__Task goal__
Beneath this line is the data. Output exactly the lines from the line with "favored over others" to the line with "greater reduction than", both ends included, and nothing more.

◆ ◆ ◆ ◆ ◆

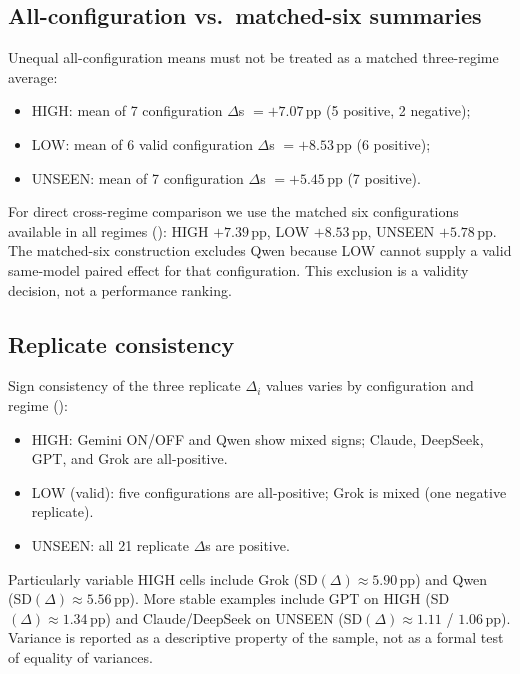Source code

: \subsection{All-configuration vs.\ matched-six summaries}
Unequal all-configuration means must not be treated as a matched three-regime average:

\begin{itemize}[leftmargin=*]
  \item HIGH: mean of 7 configuration $\Delta$s $= +7.07$\,pp (5 positive, 2 negative);
  \item LOW: mean of 6 valid configuration $\Delta$s $= +8.53$\,pp (6 positive);
  \item UNSEEN: mean of 7 configuration $\Delta$s $= +5.45$\,pp (7 positive).
\end{itemize}

For direct cross-regime comparison we use the matched six configurations available in all regimes ():
HIGH $+7.39$\,pp, LOW $+8.53$\,pp, UNSEEN $+5.78$\,pp.
The matched-six construction excludes Qwen because LOW cannot supply a valid same-model paired effect for that configuration.
This exclusion is a validity decision, not a performance ranking.



\subsection{Replicate consistency}
Sign consistency of the three replicate $\Delta_i$ values varies by configuration and regime ():
\begin{itemize}[leftmargin=*]
  \item HIGH: Gemini ON/OFF and Qwen show mixed signs; Claude, DeepSeek, GPT, and Grok are all-positive.
  \item LOW (valid): five configurations are all-positive; Grok is mixed (one negative replicate).
  \item UNSEEN: all 21 replicate $\Delta$s are positive.
\end{itemize}
Particularly variable HIGH cells include Grok (SD$(\Delta)\approx 5.90$\,pp) and Qwen (SD$(\Delta)\approx 5.56$\,pp).
More stable examples include GPT on HIGH (SD$(\Delta)\approx 1.34$\,pp) and Claude/DeepSeek on UNSEEN (SD$(\Delta)\approx 1.11$ / $1.06$\,pp).
Variance is reported as a descriptive property of the sample, not as a formal test of equality of variances.




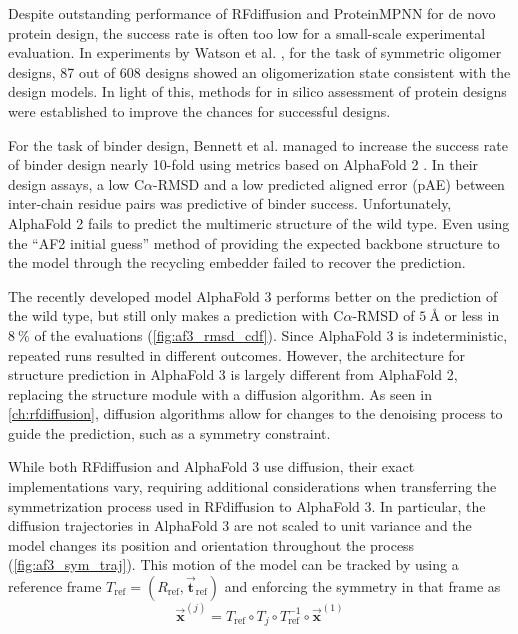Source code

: Despite outstanding performance of RFdiffusion and ProteinMPNN for de novo protein design, the success rate is often too low for a small-scale experimental evaluation. In experiments by Watson et al. \cite{RFdiffusion}, for the task of symmetric oligomer designs, 87 out of 608 designs showed an oligomerization state consistent with the design models. In light of this, methods for in silico assessment of protein designs were established to improve the chances for successful designs. 

For the task of binder design, Bennett et al. managed to increase the success rate of binder design nearly 10-fold using metrics based on AlphaFold 2 \cite{binder_design}. In their design assays, a low C$\alpha$-RMSD and a low predicted aligned error (pAE) between inter-chain residue pairs was predictive of binder success. Unfortunately, AlphaFold 2 fails to predict the multimeric structure of the wild type. Even using the ``AF2 initial guess'' method \cite{binder_design} of providing the expected backbone structure to the model through the recycling embedder failed to recover the prediction. 

The recently developed model AlphaFold 3 \cite{af3} performs better on the prediction of the wild type, but still only makes a prediction with C$\alpha$-RMSD of $\SI{5}{\angstrom}$ or less in $\SI{8}{\percent}$ of the evaluations (\autoref{fig:af3_rmsd_cdf}). Since AlphaFold 3 is indeterministic, repeated runs  resulted in different outcomes. However, the architecture for structure prediction in AlphaFold 3 is largely different from AlphaFold 2, replacing the structure module with a diffusion algorithm. As seen in \autoref{ch:rfdiffusion}, diffusion algorithms allow for changes to the denoising process to guide the prediction, such as a symmetry constraint. 

While both RFdiffusion and AlphaFold 3 use diffusion, their exact implementations vary, requiring additional considerations when transferring the symmetrization process used in RFdiffusion to AlphaFold 3. In particular, the diffusion trajectories in AlphaFold 3 are not scaled to unit variance and the model changes its position and orientation throughout the process (\autoref{fig:af3_sym_traj}). This motion of the model can be tracked by using a reference frame $T_{\text{ref}} = (R_{\text{ref}}, \vec{\mathbf{t}}_{\text{ref}})$ and enforcing the symmetry in that frame as 
\begin{equation}
\vec{\mathbf{x}}^{(j)} = T_{\text{ref}} \circ T_j \circ T_{\text{ref}}^{-1} \circ \vec{\mathbf{x}}^{(1)}
\end{equation}

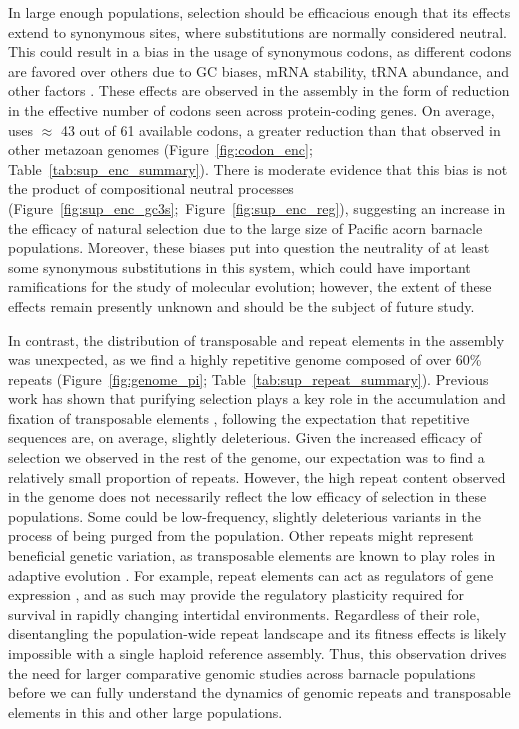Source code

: In large enough populations, selection should be efficacious enough that its effects
extend to synonymous sites, where substitutions are normally considered neutral.
This could result in a bias in the usage of synonymous codons, as different codons are
favored over others due to GC biases, mRNA stability, tRNA abundance, and other factors
\citep{galtier_codon_2018,presnyak_codon_2015}.
These effects are observed in the \bgla{} assembly in the form of reduction in the
effective number of codons seen across protein-coding genes.
On average, \bgla{} uses $\approx$ 43 out of 61 available codons, a greater reduction than
that observed in other metazoan genomes (Figure~\ref{fig:codon_enc};
Table~\ref{tab:sup_enc_summary}).
There is moderate evidence that this bias is not the product of compositional neutral
processes (Figure~\ref{fig:sup_enc_gc3s};~Figure~\ref{fig:sup_enc_reg}), suggesting an
increase in the efficacy of natural selection due to the large size of Pacific acorn
barnacle populations.
Moreover, these biases put into question the neutrality of at least some synonymous
substitutions in this system, which could have important ramifications for the study of
molecular evolution; however, the extent of these effects remain presently unknown and
should be the subject of future study.
\vspace{0.1cm}

In contrast, the distribution of transposable and repeat elements in the
\bgla{} assembly was unexpected, as we find a highly repetitive genome
composed of over 60\% repeats (Figure~\ref{fig:genome_pi};
Table~\ref{tab:sup_repeat_summary}).
Previous work has shown that purifying selection plays a key role in the accumulation
and fixation of transposable elements \citep{merel_relaxed_2025,langmuller_genomic_2023,
bourque_ten_2018}, following the expectation that repetitive sequences are, on average,
slightly deleterious.
Given the increased efficacy of selection we observed in the rest of the genome,
our expectation was to find a relatively small proportion of repeats.
However, the high repeat content observed in the genome does not necessarily
reflect the low efficacy of selection in these populations.
Some could be low-frequency, slightly deleterious variants in the process of being purged
from the population.
Other repeats might represent beneficial genetic variation, as transposable elements are
known to play roles in adaptive evolution \citep{schrader_impact_2019}.
For example, repeat elements can act as regulators of gene expression
\citep{trizzino_transposable_2017,rech_population-scale_2022}, and as such may provide
the regulatory plasticity required for survival in rapidly changing
intertidal environments.
Regardless of their role, disentangling the population-wide repeat landscape and its
fitness effects is likely impossible with a single haploid reference assembly.
Thus, this observation drives the need for larger comparative genomic studies across
barnacle populations before we can fully understand the dynamics of genomic repeats
and transposable elements in this and other large populations.

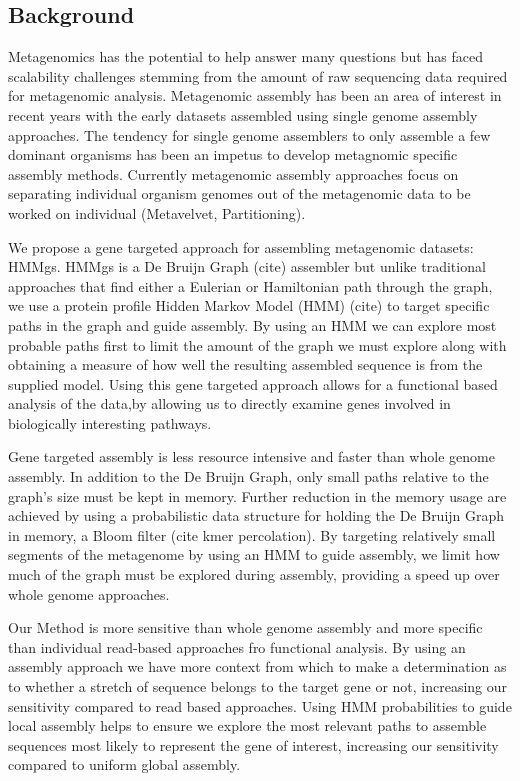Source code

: \documentclass[10pt]{bmc_article}
\newenvironment{bmcformat}{\begin{raggedright}\baselineskip20pt\sloppy\setboolean{publ}{false}}{\end{raggedright}\baselineskip20pt\sloppy}
\begin{document}
\begin{bmcformat}
\section*{Background}Metagenomics has the potential to help answer many questions but has faced scalability challenges stemming from the amount of raw sequencing data required for metagenomic analysis.  Metagenomic assembly has been an area of interest in recent years with the early datasets assembled using single genome assembly approaches.  The tendency for single genome assemblers to only assemble a few dominant organisms has been an impetus to develop metagnomic specific assembly methods.  Currently metagenomic assembly approaches focus on separating individual organism genomes out of the metagenomic data to be worked on individual (Metavelvet, Partitioning).  

We propose a gene targeted approach for assembling metagenomic datasets: HMMgs.  HMMgs is a De Bruijn Graph (cite) assembler but unlike traditional approaches that find either a Eulerian or Hamiltonian path through the graph, we use a protein profile Hidden Markov Model (HMM) (cite) to target specific paths in the graph and guide assembly. By using an HMM we can explore most probable paths first to limit the amount of the graph we must explore along with obtaining a measure of how well the resulting assembled sequence is from the supplied model.  Using this gene targeted approach allows for a functional based analysis of the data,by allowing us to directly examine genes involved in biologically interesting pathways.

Gene targeted assembly is less resource intensive and faster than whole genome assembly.  In addition to the De Bruijn Graph, only small paths relative to the graph's size must be kept in memory.  Further reduction in the memory usage are achieved by using a probabilistic data structure for holding the De Bruijn Graph in memory, a Bloom filter \cite{Bloom1970} (cite kmer percolation).  By targeting relatively small segments of the metagenome by using an HMM to guide assembly, we limit how much of the graph must be explored during assembly, providing a speed up over whole genome approaches.

Our Method is more sensitive than whole genome assembly and more specific than individual read-based approaches fro functional analysis.  By using an assembly approach we have more context from which to make a determination as to whether a stretch of sequence belongs to the target gene or not, increasing our sensitivity compared to read based approaches.  Using HMM probabilities to guide local assembly helps to ensure we explore the most relevant paths to assemble sequences most likely to represent the gene of interest, increasing our sensitivity compared to uniform global assembly.


\end{bmcformat}
\end{document}
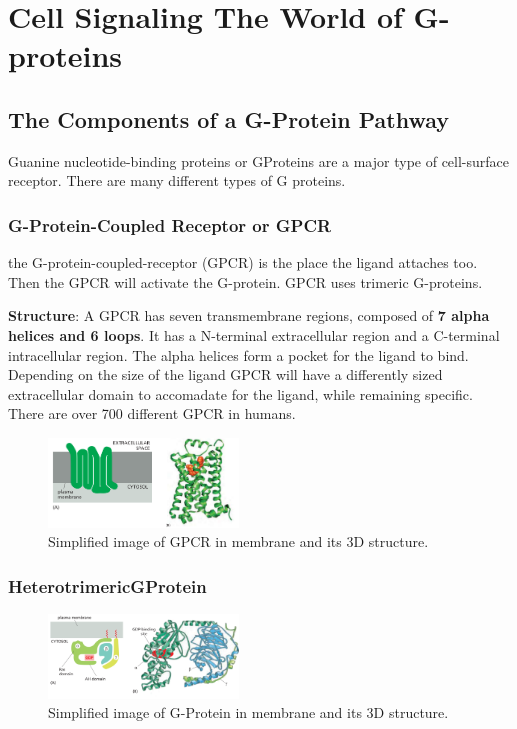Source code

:\documentclass[../main.tex]{subfiles}
\begin{document}
\section{Cell Signaling The World of G-proteins}

\subsection{The Components of a G-Protein Pathway}

Guanine nucleotide-binding proteins or \gls{GProteins} are a major type of cell-surface receptor. There are many different types of G proteins.

\subsubsection{G-Protein-Coupled Receptor or GPCR}

the G-protein-coupled-receptor (\gls{GPCR}) is the place the ligand attaches too. Then the GPCR will activate the G-protein. GPCR uses trimeric G-proteins.

\textbf{Structure}: A GPCR has seven transmembrane regions, composed of \textbf{7 alpha helices and 6 loops}. It has a N-terminal extracellular region and a C-terminal intracellular region. The alpha helices form a pocket for the ligand to bind. Depending on the size of the ligand GPCR will have a differently sized extracellular domain to accomadate for the ligand, while remaining specific. There are over 700 different GPCR in humans.

\begin{figure}[H]
	\centering
	\includegraphics[width=0.45\textwidth]{GPCR}
	\caption{Simplified image of GPCR in membrane and its 3D structure.}
\end{figure}

\subsubsection{\gls{HeterotrimericGProtein}}

\begin{figure}[H]
	\centering
	\includegraphics[width=0.45\textwidth]{G_structure}
	\caption{Simplified image of G-Protein in membrane and its 3D structure.}
\end{figure}
\end{document}
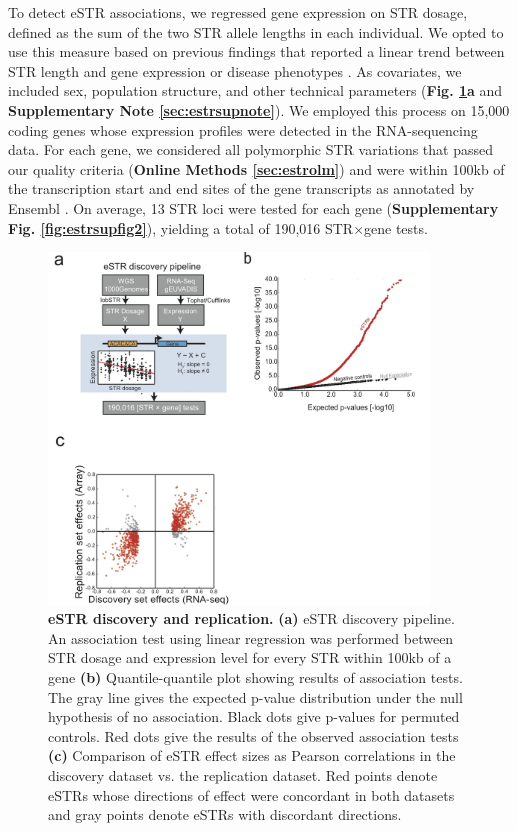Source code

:To detect eSTR associations, we regressed gene expression on STR dosage, defined as the sum of the two STR allele lengths in each individual. We opted to use this measure based on previous findings that reported a linear trend between STR length and gene expression \cite{GebhardtZankerBrandt1999,ShimajiriArimaTanimotoEtAl1999,ContenteDittmerKochEtAl2002} or disease phenotypes \cite{LaSpadaRolingHardingEtAl1992,DuyaoAmbroseMyersEtAl1993}. As covariates, we included sex, population structure, and other technical parameters (\textbf{Fig. \ref{fig:estrfig1}a} and \textbf{Supplementary Note \ref{sec:estrsupnote}}). We employed this process on 15,000 coding genes whose expression profiles were detected in the RNA-sequencing data. For each gene, we considered all polymorphic STR variations that passed our quality criteria (\textbf{Online Methods \ref{sec:estrolm}}) and were within 100kb of the transcription start and end sites of the gene transcripts as annotated by Ensembl \cite{FlicekAhmedAmodeEtAl2013}.  On average, 13 STR loci were tested for each gene (\textbf{Supplementary Fig. \ref{fig:estrsupfig2}}), yielding a total of 190,016 STR$\times$gene tests.  

\begin{figure}[h!]
\centering
\label{fig:estrfig1}
\includegraphics[width=0.9\textwidth]{Figures/Chapter4/Fig1}
\caption{\textbf{eSTR discovery and replication.} \textbf{(a)} eSTR discovery pipeline. An association test using linear regression was performed between STR dosage and expression level for every STR within 100kb of a gene \textbf{(b)} Quantile-quantile plot showing results of association tests. The gray line gives the expected p-value distribution under the null hypothesis of no association. Black dots give p-values for permuted controls. Red dots give the results of the observed association tests \textbf{(c)} Comparison of eSTR effect sizes as Pearson correlations in the discovery dataset vs. the replication dataset. Red points denote eSTRs whose directions of effect were concordant in both datasets and gray points denote eSTRs with discordant directions. }
\end{figure}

◆ ◆ ◆ ◆ ◆

__Answer to this problem__
favored over others due to GC biases, mRNA stability, tRNA abundance, and other factors
\citep{galtier_codon_2018,presnyak_codon_2015}.
These effects are observed in the \bgla{} assembly in the form of reduction in the
effective number of codons seen across protein-coding genes.
On average, \bgla{} uses $\approx$ 43 out of 61 available codons, a greater reduction than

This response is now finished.